Wow that looks like it was alot of tidious work. How many hours did you spend making those? They look great!


----------



## Lilly (Jun 13, 2006)

Im guessing about 30 bucks
since my ink is expensive I think (56.00 a pop)
(FE has same ones for 18.00)
actually they didnt take long 
printing was was most to wait for
I would say in total hrs....6 at the most


----------



## Black Cat (Aug 20, 2005)

Lily those turned out great.


----------



## Ghostess (Aug 21, 2005)

Those are fantastic... would be a great party invitation idea too..


----------



## scareme (Aug 29, 2006)

I love your cards, but I think I'll take the easy way out and buy mine.


----------



## Frighteners Entertainment (Jan 24, 2006)

Nicely done. 
Great idea on the party invitations D.
I am going to have to do that this year!!


----------



## skeletonowl (Aug 8, 2006)

nice! you inspired me to make my own Tarot designs!


----------



## pyro (Oct 7, 2006)

wow nice work , i like the skulls-funny 4 cards stick out--8 of swords,queen of cups,page of wands, ten of wands.


----------



## Lilly (Jun 13, 2006)

thanks all ...
Yeah I guess they would make good invites..good idea Ghostess
I can use these next yr maybe for that ..


----------



## beelce (Jul 21, 2007)

Lilly, I really like these...nice job...how will you use them?


----------



## Lilly (Jun 13, 2006)

Beelce
these are going in my gypsy room
I will have it set up like it's ready to do a reading ,seance etc


----------



## turtle2778 (Jul 9, 2006)

Those are excellent.
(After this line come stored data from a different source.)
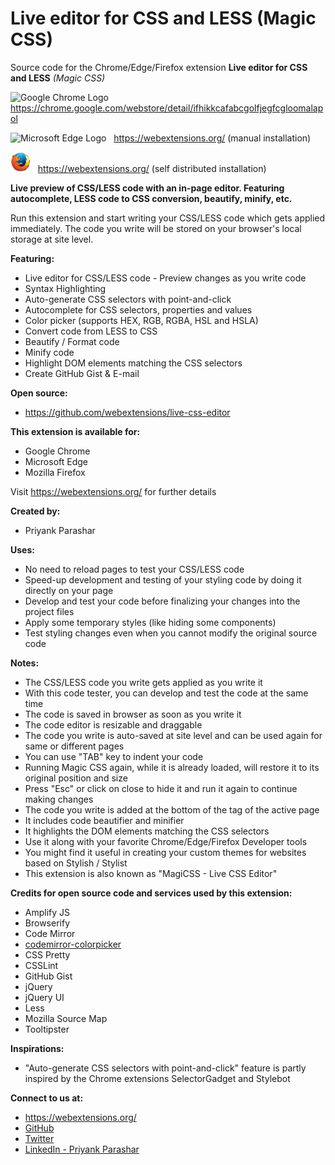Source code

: # Live editor for CSS and LESS (Magic CSS)
Source code for the Chrome/Edge/Firefox extension **Live editor for CSS and LESS** *(Magic CSS)*

<img width="32" alt="Google Chrome Logo" src="https://cdn.rawgit.com/webextensions/live-css-editor/master/extension/ui-images/logo-google-chrome.svg"> &nbsp; https://chrome.google.com/webstore/detail/ifhikkcafabcgolfjegfcgloomalapol

<img width="32" alt="Microsoft Edge Logo" src="https://cdn.rawgit.com/webextensions/live-css-editor/master/extension/ui-images/logo-microsoft-edge.svg"> &nbsp; https://webextensions.org/ (manual installation)

<img width="32" alt="Mozilla Firefox Logo" src="extension/ui-images/logo-firefox_edited.png"> &nbsp; https://webextensions.org/ (self distributed installation)

**Live preview of CSS/LESS code with an in-page editor. Featuring autocomplete, LESS code to CSS conversion, beautify, minify, etc.**

Run this extension and start writing your CSS/LESS code which gets applied immediately. The code you write will be stored on your browser's local storage at site level.

**Featuring:**
* Live editor for CSS/LESS code - Preview changes as you write code
* Syntax Highlighting
* Auto-generate CSS selectors with point-and-click
* Autocomplete for CSS selectors, properties and values
* Color picker (supports HEX, RGB, RGBA, HSL and HSLA)
* Convert code from LESS to CSS
* Beautify / Format code
* Minify code
* Highlight DOM elements matching the CSS selectors
* Create GitHub Gist & E-mail

**Open source:**
* https://github.com/webextensions/live-css-editor

**This extension is available for:**
* Google Chrome
* Microsoft Edge
* Mozilla Firefox

Visit https://webextensions.org/ for further details

**Created by:**
* Priyank Parashar

**Uses:**
* No need to reload pages to test your CSS/LESS code
* Speed-up development and testing of your styling code by doing it directly on your page
* Develop and test your code before finalizing your changes into the project files
* Apply some temporary styles (like hiding some components)
* Test styling changes even when you cannot modify the original source code

**Notes:**
* The CSS/LESS code you write gets applied as you write it
* With this code tester, you can develop and test the code at the same time
* The code is saved in browser as soon as you write it
* The code editor is resizable and draggable
* The code you write is auto-saved at site level and can be used again for same or different pages
* You can use "TAB" key to indent your code
* Running Magic CSS again, while it is already loaded, will restore it to its original position and size
* Press "Esc" or click on close to hide it and run it again to continue making changes
* The code you write is added at the bottom of the <body> tag of the active page
* It includes code beautifier and minifier
* It highlights the DOM elements matching the CSS selectors
* Use it along with your favorite Chrome/Edge/Firefox Developer tools
* You might find it useful in creating your custom themes for websites based on Stylish / Stylist
* This extension is also known as "MagiCSS - Live CSS Editor"

**Credits for open source code and services used by this extension:**
* Amplify JS
* Browserify
* Code Mirror
* [codemirror-colorpicker](https://github.com/easylogic/codemirror-colorpicker)
* CSS Pretty
* CSSLint
* GitHub Gist
* jQuery
* jQuery UI
* Less
* Mozilla Source Map
* Tooltipster

**Inspirations:**
* "Auto-generate CSS selectors with point-and-click" feature is partly inspired by the Chrome extensions SelectorGadget and Stylebot

**Connect to us at:**
* https://webextensions.org/
* [GitHub](https://github.com/webextensions/live-css-editor)
* [Twitter](https://twitter.com/webextensions)
* [LinkedIn - Priyank Parashar](https://linkedin.com/in/ParasharPriyank/)
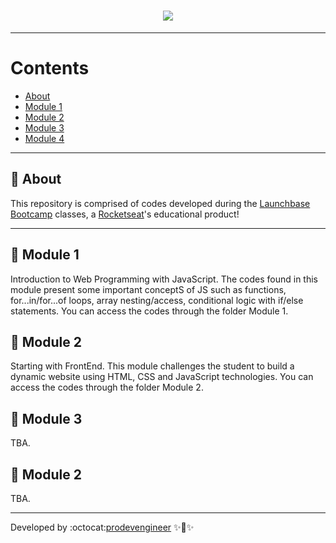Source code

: <h1 align="center">
    <img src="https://ik.imagekit.io/nsa4tdplyg/c6393600-201d-11ea-9fb5-f3f7c763bd2f_JI6TcURN6B.png">
</h1>

  

---
# Contents
- [About](#-about)
- [Module 1](#-module-1)
- [Module 2](#-module-2)
- [Module 3](#-module-3)
- [Module 4](#-module-4)

---
## 💌 About
This repository is comprised of codes developed during the [Launchbase Bootcamp](https://rocketseat.com.br/launchbase) classes, a [Rocketseat](https://rocketseat.com.br/)'s educational product!

---
## 📂 Module 1 
Introduction to Web Programming with JavaScript.
The codes found in this module present some important conceptS of JS such as functions, for...in/for...of loops, array nesting/access, conditional logic with if/else statements.
You can access the codes through the folder Module 1.


## 📂 Module 2
Starting with FrontEnd.
This module challenges the student to build a dynamic website using HTML, CSS and JavaScript technologies.
You can access the codes through the folder Module 2.

## 🚧 Module 3
TBA.

## 🚧 Module 2
TBA.




---
Developed by :octocat:[prodevengineer](https://github.com/prodevengineer) ✨🚀✨


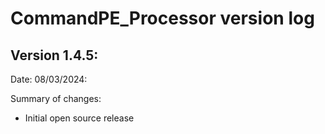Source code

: # CommandPE_Processor version log

## Version 1.4.5:
Date: 08/03/2024:

Summary of changes:
- Initial open source release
GREAT job


----------



## BadTable Manor (Apr 16, 2008)

Looking forward to see pics of the gypsy room. Love the cards.


----------



## Lilly (Jun 13, 2006)

me too BTM..LOL thanks


----------



## HalloweenZombie (Jul 22, 2007)

Nice work on the cards. A whole set must have been a lot of work. They look great. I made tarot cards like this a few years back, but I didn't make the whole set. I just printed a few of the cards that would be face up, printed a couple of backs and just left the filler cards in the pile blank since no one would see them anyway. And I used the printer at work, so my only cost was the poster board and some spray glue. It worked great the first year, but the second year someone decided to mess the cards up, so I had people coming through the room and seeing the blank cards. Doh! This year I'm glueing the pile together.

http://home.comcast.net/~v.bariteau/images/gypsy.jpg
http://home.comcast.net/~v.bariteau/images/gypsy001.jpg


----------



## DeadSpider (Feb 3, 2006)

Those are very beautiful Lilly!! Wow. I love them.


----------



## Hawks Hill Haunter (Apr 1, 2007)

The cover - crystal ball pic - are SWEET!


----------



## Lilly (Jun 13, 2006)

halloween zombie ...thanks 
This gypsy http://home.comcast.net/~v.bariteau/images/gypsy001.jpg is awesome
what did you do to the "skin"
Are the walls painted that color or what did you use for covering?
To bad you have to glue them all.

Thanks DS and HHH

HHH I wish I could remember where I bought that crystal ball


----------



## Sickie Ickie (Jun 20, 2006)

agreed. the background looks like red fog!


----------



## Merlin (The Quiet One) (Feb 23, 2006)

Very nice cards Lilly.


----------